Collected data entries »
►
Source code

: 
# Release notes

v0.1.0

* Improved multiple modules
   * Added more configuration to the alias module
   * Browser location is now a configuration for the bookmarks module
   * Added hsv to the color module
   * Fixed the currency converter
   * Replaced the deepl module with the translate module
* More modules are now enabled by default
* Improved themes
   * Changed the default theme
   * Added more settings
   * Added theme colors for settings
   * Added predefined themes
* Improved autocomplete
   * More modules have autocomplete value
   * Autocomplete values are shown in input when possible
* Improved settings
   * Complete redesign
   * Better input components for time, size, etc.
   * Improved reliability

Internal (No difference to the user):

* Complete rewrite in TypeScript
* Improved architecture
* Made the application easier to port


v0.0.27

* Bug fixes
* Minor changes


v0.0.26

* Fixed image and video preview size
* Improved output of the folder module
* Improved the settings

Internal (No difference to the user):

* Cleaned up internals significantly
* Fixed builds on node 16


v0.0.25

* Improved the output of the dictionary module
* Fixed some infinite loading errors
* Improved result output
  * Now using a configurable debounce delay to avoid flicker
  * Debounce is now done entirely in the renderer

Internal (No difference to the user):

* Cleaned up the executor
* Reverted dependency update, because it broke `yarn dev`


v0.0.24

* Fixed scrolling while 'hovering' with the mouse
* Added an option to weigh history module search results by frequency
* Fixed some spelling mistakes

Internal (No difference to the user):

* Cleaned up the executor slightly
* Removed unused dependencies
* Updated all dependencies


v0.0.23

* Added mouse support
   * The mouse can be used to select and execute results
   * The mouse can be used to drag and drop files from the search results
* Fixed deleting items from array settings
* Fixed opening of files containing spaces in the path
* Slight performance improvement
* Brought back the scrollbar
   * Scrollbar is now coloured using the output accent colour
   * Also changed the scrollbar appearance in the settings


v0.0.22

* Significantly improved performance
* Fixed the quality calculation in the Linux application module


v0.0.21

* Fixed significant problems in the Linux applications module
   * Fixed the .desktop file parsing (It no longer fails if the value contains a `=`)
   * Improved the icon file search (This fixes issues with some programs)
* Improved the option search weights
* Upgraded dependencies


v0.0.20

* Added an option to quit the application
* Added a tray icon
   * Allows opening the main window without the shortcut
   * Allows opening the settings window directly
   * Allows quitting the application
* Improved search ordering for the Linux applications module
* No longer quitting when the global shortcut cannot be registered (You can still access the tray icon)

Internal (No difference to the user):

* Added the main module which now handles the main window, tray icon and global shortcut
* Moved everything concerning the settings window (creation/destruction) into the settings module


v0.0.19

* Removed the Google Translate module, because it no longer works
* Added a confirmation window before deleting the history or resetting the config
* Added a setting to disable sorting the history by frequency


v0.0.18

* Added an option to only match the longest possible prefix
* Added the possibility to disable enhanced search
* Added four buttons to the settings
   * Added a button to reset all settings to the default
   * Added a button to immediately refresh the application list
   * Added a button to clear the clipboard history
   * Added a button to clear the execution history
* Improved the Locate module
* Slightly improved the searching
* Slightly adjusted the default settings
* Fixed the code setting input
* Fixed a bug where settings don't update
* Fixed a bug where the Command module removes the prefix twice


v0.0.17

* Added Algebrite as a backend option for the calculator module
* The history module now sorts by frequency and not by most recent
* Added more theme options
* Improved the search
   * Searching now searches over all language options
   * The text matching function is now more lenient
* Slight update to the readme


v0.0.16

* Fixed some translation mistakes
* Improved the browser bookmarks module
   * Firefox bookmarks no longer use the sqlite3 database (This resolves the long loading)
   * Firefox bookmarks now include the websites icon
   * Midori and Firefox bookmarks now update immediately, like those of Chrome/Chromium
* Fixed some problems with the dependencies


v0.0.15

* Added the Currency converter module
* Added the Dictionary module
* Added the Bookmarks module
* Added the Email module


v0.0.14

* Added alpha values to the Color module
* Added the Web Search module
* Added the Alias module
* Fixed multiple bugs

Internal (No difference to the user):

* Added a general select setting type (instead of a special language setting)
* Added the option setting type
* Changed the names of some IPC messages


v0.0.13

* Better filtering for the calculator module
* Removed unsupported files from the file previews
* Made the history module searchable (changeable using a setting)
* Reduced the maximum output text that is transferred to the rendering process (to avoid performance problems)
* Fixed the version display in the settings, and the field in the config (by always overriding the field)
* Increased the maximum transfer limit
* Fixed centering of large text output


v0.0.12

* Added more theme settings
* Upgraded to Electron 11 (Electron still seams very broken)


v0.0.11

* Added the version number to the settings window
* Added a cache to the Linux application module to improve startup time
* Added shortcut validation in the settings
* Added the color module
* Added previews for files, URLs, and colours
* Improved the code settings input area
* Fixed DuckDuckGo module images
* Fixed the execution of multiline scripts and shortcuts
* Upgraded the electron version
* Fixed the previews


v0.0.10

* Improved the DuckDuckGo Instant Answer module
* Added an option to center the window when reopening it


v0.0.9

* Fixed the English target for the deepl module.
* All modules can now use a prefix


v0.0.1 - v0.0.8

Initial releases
◄
Your instructions » For this task, print the records again exactly as they appear.

Exercise response »
Source code

: 
# Release notes

v0.1.0

* Improved multiple modules
   * Added more configuration to the alias module
   * Browser location is now a configuration for the bookmarks module
   * Added hsv to the color module
   * Fixed the currency converter
   * Replaced the deepl module with the translate module
* More modules are now enabled by default
* Improved themes
   * Changed the default theme
   * Added more settings
   * Added theme colors for settings
   * Added predefined themes
* Improved autocomplete
   * More modules have autocomplete value
   * Autocomplete values are shown in input when possible
* Improved settings
   * Complete redesign
   * Better input components for time, size, etc.
   * Improved reliability

Internal (No difference to the user):

* Complete rewrite in TypeScript
* Improved architecture
* Made the application easier to port


v0.0.27

* Bug fixes
* Minor changes


v0.0.26

* Fixed image and video preview size
* Improved output of the folder module
* Improved the settings

Internal (No difference to the user):

* Cleaned up internals significantly
* Fixed builds on node 16


v0.0.25

* Improved the output of the dictionary module
* Fixed some infinite loading errors
* Improved result output
  * Now using a configurable debounce delay to avoid flicker
  * Debounce is now done entirely in the renderer

Internal (No difference to the user):

* Cleaned up the executor
* Reverted dependency update, because it broke `yarn dev`


v0.0.24

* Fixed scrolling while 'hovering' with the mouse
* Added an option to weigh history module search results by frequency
* Fixed some spelling mistakes

Internal (No difference to the user):

* Cleaned up the executor slightly
* Removed unused dependencies
* Updated all dependencies


v0.0.23

* Added mouse support
   * The mouse can be used to select and execute results
   * The mouse can be used to drag and drop files from the search results
* Fixed deleting items from array settings
* Fixed opening of files containing spaces in the path
* Slight performance improvement
* Brought back the scrollbar
   * Scrollbar is now coloured using the output accent colour
   * Also changed the scrollbar appearance in the settings


v0.0.22

* Significantly improved performance
* Fixed the quality calculation in the Linux application module


v0.0.21

* Fixed significant problems in the Linux applications module
   * Fixed the .desktop file parsing (It no longer fails if the value contains a `=`)
   * Improved the icon file search (This fixes issues with some programs)
* Improved the option search weights
* Upgraded dependencies


v0.0.20

* Added an option to quit the application
* Added a tray icon
   * Allows opening the main window without the shortcut
   * Allows opening the settings window directly
   * Allows quitting the application
* Improved search ordering for the Linux applications module
* No longer quitting when the global shortcut cannot be registered (You can still access the tray icon)

Internal (No difference to the user):

* Added the main module which now handles the main window, tray icon and global shortcut
* Moved everything concerning the settings window (creation/destruction) into the settings module


v0.0.19

* Removed the Google Translate module, because it no longer works
* Added a confirmation window before deleting the history or resetting the config
* Added a setting to disable sorting the history by frequency


v0.0.18

* Added an option to only match the longest possible prefix
* Added the possibility to disable enhanced search
* Added four buttons to the settings
   * Added a button to reset all settings to the default
   * Added a button to immediately refresh the application list
   * Added a button to clear the clipboard history
   * Added a button to clear the execution history
* Improved the Locate module
* Slightly improved the searching
* Slightly adjusted the default settings
* Fixed the code setting input
* Fixed a bug where settings don't update
* Fixed a bug where the Command module removes the prefix twice


v0.0.17

* Added Algebrite as a backend option for the calculator module
* The history module now sorts by frequency and not by most recent
* Added more theme options
* Improved the search
   * Searching now searches over all language options
   * The text matching function is now more lenient
* Slight update to the readme


v0.0.16

* Fixed some translation mistakes
* Improved the browser bookmarks module
   * Firefox bookmarks no longer use the sqlite3 database (This resolves the long loading)
   * Firefox bookmarks now include the websites icon
   * Midori and Firefox bookmarks now update immediately, like those of Chrome/Chromium
* Fixed some problems with the dependencies


v0.0.15

* Added the Currency converter module
* Added the Dictionary module
* Added the Bookmarks module
* Added the Email module


v0.0.14

* Added alpha values to the Color module
* Added the Web Search module
* Added the Alias module
* Fixed multiple bugs

Internal (No difference to the user):

* Added a general select setting type (instead of a special language setting)
* Added the option setting type
* Changed the names of some IPC messages


v0.0.13

* Better filtering for the calculator module
* Removed unsupported files from the file previews
* Made the history module searchable (changeable using a setting)
* Reduced the maximum output text that is transferred to the rendering process (to avoid performance problems)
* Fixed the version display in the settings, and the field in the config (by always overriding the field)
* Increased the maximum transfer limit
* Fixed centering of large text output


v0.0.12

* Added more theme settings
* Upgraded to Electron 11 (Electron still seams very broken)


v0.0.11

* Added the version number to the settings window
* Added a cache to the Linux application module to improve startup time
* Added shortcut validation in the settings
* Added the color module
* Added previews for files, URLs, and colours
* Improved the code settings input area
* Fixed DuckDuckGo module images
* Fixed the execution of multiline scripts and shortcuts
* Upgraded the electron version
* Fixed the previews


v0.0.10

* Improved the DuckDuckGo Instant Answer module
* Added an option to center the window when reopening it


v0.0.9

* Fixed the English target for the deepl module.
* All modules can now use a prefix


v0.0.1 - v0.0.8

Initial releases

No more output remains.